As suggested in past studies [32,33], the region of examination (ROE) was further divided into 26 sections. The waveform in each section was recorded by moving the video camera along the sidewall of the tank with the same trigger time. In addition, the total recording time and frame rate were set to 15.0 s and 125 frames/s, respectively. Overall, the difference between the measured and averaged waveforms was less than 2 pixels (±0.045 cm) along the Z axis, demonstrating the excellent capability of the measurement system.
Figure 2 depicts a typical snapshot (Case 06) of the waveform in the ROE and the complete free surface variations in the spatial–temporal 2D domain. The white and gray pixels in Figure 2a represent water areas, and the black pixels above the red line represent air. Through an edge-detection technique, the free-surface at the interface of the air and water can be distinguished (see the red curve). Note that the dark gray bars indicate the steel columns of the wave flume. The unknown waveform is interpolated from the information on both sides of the column in the blocked area. The simple three-point moving average method is utilized to smooth the small surface fluctuations from the edge-detection process.
Further, Figure 2b shows the full spatial–temporal information of waveforms by arranging the free-surface spatial profiles detected at different time instances. The complicated patterns imply the existence of the incident and reflected waves and fission solitons. The detailed physical process and model simulations of solitary wave propagation over the submerged step are described in Section 5 and Section 6.

3. Numerical Models

Two non-hydrostatic models based on the Navier–Stokes equations/Euler equations with non-hydrostatic pressure were developed and used in this study: one is the multi-layer finite-difference (FD) σ model [47,49], and the other is the one-layer finite-element (FE) model [46]. Both FD and FE models are developed based on the hydrostatic predecessors.
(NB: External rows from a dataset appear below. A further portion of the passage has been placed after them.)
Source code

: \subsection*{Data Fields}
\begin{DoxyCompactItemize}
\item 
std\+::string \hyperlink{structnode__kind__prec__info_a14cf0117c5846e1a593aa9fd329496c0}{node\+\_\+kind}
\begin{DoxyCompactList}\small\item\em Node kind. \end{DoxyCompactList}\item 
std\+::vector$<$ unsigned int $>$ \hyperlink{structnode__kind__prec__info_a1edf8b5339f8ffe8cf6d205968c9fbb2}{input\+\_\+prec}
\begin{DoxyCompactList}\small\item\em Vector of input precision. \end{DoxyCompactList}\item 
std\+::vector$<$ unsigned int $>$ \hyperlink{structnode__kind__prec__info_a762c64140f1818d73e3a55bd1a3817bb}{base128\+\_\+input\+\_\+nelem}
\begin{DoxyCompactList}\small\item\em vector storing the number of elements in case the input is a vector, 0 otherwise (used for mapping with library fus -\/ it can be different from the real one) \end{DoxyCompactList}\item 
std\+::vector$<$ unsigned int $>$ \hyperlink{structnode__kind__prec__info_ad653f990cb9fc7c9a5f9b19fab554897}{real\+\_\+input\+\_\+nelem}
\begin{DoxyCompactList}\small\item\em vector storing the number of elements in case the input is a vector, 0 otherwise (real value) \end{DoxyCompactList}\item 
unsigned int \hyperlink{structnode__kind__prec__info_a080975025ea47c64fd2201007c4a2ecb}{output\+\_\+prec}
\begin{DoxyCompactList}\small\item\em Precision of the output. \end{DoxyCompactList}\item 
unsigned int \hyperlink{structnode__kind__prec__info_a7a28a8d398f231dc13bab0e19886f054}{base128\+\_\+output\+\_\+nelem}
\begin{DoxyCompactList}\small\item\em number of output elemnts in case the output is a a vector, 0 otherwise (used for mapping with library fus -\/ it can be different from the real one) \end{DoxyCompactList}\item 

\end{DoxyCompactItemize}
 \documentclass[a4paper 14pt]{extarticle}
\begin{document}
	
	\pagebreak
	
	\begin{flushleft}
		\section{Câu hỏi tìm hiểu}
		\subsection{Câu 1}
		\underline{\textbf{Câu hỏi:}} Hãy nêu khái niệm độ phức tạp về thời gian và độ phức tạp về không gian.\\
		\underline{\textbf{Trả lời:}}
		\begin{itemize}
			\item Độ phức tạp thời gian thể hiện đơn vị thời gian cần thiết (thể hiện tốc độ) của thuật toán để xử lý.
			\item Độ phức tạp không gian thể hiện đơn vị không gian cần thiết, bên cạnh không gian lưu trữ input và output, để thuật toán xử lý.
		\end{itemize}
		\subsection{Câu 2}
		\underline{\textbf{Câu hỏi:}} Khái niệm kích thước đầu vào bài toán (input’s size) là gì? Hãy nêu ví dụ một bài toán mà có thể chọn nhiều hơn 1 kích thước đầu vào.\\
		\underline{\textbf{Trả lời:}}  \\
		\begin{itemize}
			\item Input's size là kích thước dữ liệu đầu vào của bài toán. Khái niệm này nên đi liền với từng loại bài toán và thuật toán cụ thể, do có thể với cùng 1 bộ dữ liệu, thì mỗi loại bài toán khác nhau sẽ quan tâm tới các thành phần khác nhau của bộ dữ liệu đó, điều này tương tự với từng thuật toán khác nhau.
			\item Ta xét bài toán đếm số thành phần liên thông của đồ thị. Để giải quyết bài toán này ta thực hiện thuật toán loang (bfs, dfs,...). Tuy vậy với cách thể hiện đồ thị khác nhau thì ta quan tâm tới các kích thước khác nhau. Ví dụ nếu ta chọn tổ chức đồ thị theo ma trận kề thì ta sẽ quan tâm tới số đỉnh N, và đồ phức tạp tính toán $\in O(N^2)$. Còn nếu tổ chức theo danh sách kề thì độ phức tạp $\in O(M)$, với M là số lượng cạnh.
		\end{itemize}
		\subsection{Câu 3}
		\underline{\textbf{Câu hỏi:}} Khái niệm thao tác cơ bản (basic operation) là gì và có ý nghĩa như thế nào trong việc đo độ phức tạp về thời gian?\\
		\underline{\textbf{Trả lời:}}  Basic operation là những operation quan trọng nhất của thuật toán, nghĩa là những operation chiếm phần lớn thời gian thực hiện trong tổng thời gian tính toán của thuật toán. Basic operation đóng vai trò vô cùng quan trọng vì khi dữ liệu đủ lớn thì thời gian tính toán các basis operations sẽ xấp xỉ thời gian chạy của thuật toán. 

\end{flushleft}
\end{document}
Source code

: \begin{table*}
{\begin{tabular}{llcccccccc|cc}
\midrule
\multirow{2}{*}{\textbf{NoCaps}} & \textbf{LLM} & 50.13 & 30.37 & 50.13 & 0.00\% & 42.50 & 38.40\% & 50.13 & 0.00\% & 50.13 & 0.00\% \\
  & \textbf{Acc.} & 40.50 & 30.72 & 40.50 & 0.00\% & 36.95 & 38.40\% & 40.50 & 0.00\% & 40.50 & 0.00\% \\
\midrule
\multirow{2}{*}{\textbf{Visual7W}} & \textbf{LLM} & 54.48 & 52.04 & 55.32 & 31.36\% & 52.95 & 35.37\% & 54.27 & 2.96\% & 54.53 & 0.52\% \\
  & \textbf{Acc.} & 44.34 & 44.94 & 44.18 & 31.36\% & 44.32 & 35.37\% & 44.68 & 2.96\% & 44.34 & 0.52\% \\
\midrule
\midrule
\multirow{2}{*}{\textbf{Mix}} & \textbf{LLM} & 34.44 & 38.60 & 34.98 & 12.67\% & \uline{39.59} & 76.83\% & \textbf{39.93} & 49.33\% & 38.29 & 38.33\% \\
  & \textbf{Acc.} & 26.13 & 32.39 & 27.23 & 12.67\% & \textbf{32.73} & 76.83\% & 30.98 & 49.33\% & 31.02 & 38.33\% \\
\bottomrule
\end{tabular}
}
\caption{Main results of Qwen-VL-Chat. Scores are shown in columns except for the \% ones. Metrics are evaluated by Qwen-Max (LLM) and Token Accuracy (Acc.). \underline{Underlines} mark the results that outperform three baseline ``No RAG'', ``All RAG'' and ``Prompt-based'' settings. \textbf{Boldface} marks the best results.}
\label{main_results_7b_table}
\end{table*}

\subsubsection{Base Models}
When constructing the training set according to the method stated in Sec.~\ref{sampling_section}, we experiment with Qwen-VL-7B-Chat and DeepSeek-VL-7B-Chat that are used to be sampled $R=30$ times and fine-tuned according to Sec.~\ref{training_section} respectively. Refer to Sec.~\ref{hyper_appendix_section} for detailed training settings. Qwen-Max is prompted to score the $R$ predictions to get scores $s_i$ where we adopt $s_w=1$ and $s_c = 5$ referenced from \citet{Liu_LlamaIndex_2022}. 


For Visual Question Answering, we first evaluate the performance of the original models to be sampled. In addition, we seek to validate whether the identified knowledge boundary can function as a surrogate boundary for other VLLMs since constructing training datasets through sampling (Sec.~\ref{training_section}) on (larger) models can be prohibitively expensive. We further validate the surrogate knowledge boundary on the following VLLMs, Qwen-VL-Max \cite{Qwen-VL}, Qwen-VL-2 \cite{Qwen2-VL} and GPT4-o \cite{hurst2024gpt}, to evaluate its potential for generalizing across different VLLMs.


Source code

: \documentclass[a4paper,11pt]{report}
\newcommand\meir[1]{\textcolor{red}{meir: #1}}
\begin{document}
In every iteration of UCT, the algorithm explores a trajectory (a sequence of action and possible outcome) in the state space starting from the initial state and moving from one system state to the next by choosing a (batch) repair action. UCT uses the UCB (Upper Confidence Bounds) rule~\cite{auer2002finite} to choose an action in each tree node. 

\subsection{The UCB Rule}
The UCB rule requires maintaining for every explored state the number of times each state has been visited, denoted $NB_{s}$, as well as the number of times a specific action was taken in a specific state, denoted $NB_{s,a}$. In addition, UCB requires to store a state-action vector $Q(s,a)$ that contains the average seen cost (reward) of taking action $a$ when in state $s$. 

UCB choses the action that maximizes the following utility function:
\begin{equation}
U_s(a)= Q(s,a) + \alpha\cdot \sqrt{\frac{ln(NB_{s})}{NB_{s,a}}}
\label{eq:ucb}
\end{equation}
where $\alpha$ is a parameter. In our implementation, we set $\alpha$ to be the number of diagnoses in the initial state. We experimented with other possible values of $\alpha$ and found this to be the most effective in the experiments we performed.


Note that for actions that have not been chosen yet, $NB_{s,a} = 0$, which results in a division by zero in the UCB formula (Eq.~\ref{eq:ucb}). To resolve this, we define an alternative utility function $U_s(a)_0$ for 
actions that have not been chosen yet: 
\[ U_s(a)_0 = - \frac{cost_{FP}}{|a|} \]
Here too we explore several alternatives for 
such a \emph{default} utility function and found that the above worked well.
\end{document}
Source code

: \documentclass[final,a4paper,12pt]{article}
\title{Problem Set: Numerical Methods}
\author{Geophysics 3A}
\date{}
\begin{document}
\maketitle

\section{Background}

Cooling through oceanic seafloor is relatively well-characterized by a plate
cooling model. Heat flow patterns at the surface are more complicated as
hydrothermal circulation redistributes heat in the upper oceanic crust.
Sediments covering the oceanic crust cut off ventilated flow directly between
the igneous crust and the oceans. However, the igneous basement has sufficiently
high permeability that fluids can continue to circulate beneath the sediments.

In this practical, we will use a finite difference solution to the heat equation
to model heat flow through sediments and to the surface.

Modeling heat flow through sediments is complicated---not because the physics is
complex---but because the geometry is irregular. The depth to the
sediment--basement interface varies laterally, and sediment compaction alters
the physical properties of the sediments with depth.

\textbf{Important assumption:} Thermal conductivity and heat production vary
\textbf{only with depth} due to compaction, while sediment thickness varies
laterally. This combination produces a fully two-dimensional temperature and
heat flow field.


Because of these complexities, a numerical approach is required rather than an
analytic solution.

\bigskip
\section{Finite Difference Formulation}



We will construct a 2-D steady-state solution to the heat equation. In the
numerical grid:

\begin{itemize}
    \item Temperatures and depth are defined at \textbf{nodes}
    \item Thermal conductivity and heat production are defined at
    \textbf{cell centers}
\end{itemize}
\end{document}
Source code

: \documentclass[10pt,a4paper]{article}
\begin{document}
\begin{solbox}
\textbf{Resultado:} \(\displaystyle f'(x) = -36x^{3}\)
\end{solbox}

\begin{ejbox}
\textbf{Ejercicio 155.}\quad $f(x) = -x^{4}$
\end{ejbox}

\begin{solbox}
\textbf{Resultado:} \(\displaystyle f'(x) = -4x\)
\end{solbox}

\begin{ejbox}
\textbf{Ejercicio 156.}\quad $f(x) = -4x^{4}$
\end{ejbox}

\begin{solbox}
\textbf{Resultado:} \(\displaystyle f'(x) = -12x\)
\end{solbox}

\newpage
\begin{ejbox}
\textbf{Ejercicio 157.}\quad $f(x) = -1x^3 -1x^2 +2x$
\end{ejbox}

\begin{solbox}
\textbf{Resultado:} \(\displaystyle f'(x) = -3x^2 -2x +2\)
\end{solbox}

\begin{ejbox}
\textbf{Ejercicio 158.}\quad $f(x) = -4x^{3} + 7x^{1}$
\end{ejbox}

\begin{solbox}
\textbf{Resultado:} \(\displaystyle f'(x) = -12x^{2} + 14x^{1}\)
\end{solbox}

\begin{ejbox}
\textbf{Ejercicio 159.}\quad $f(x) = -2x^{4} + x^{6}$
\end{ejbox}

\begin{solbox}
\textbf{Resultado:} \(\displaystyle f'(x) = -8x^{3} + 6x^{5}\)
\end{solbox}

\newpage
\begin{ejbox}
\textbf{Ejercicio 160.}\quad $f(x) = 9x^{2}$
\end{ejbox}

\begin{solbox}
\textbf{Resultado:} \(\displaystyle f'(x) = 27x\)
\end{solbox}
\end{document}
3.1. Multi-Layer Finite-Difference Non-Hydrostatic Shallow-Water σ Model

The multi-layer finite-difference non-hydrostatic σ model (NHM) developed in [47,49] was used to simulate the propagation of solitary waves in this study. With the aid of advanced computer capacity, this type of model provides a general simulation tool for ocean/coastal research [50,51,52,53]; e.g., periodic wave propagation over a rapidly varying topography [52]. The efficient σ model solves the unsteady, incompressible Navier–Stokes equation with the coordinate mapped from the Cartesian domain x*-z*-t* (e.g., the symbol star represents under Cartesian domain) into the x-σ-t terrain following one (e.g., see [47,50,54]). Through the boundary-fitted transformation, the free surface (i.e., σ = 0 for z* = η (x*, t*)) and the irregular bottom (i.e., σ = −1 for z* = −h (x*, t*)) can be exactly represented to ensure computational accuracy. Based on the commonly-used staggered grid system [47,51,55], the pressure is arranged at the center of the cell.
The total pressure consists of the hydrostatic component caused by the free-surface elevation and the non-hydrostatic component attributed to the vertical acceleration [56]. A special treatment to integrate the vertical momentum equation from the center of the top-layer cell to the free surface was proposed to obtain the top-layer pressure boundary condition [47,49]. Thus, only a small number of vertical layers is required to accurately simulate highly nonlinear dispersive waves; e.g., 2–5 vertical layers for a dimensionless water depth kh of 3–15 [51]. For boundary conditions, an irregular unmovable bottom is applied. Through the integration of the continuity equation over the water depth with associated kinematic conditions, the conservative form of free-surface equation is utilized. At the inflow boundary, either the free-surface elevation or horizontal velocities of incident waves (according to the analytical solutions or laboratory conditions) are specified [55] with a ramp-function to avoid undesired disturbance from the impulse motion [57,58]. For the outflow boundary, both a Sommerfeld radiation boundary condition and a sponge layer technique are employed to minimize wave reflection [55].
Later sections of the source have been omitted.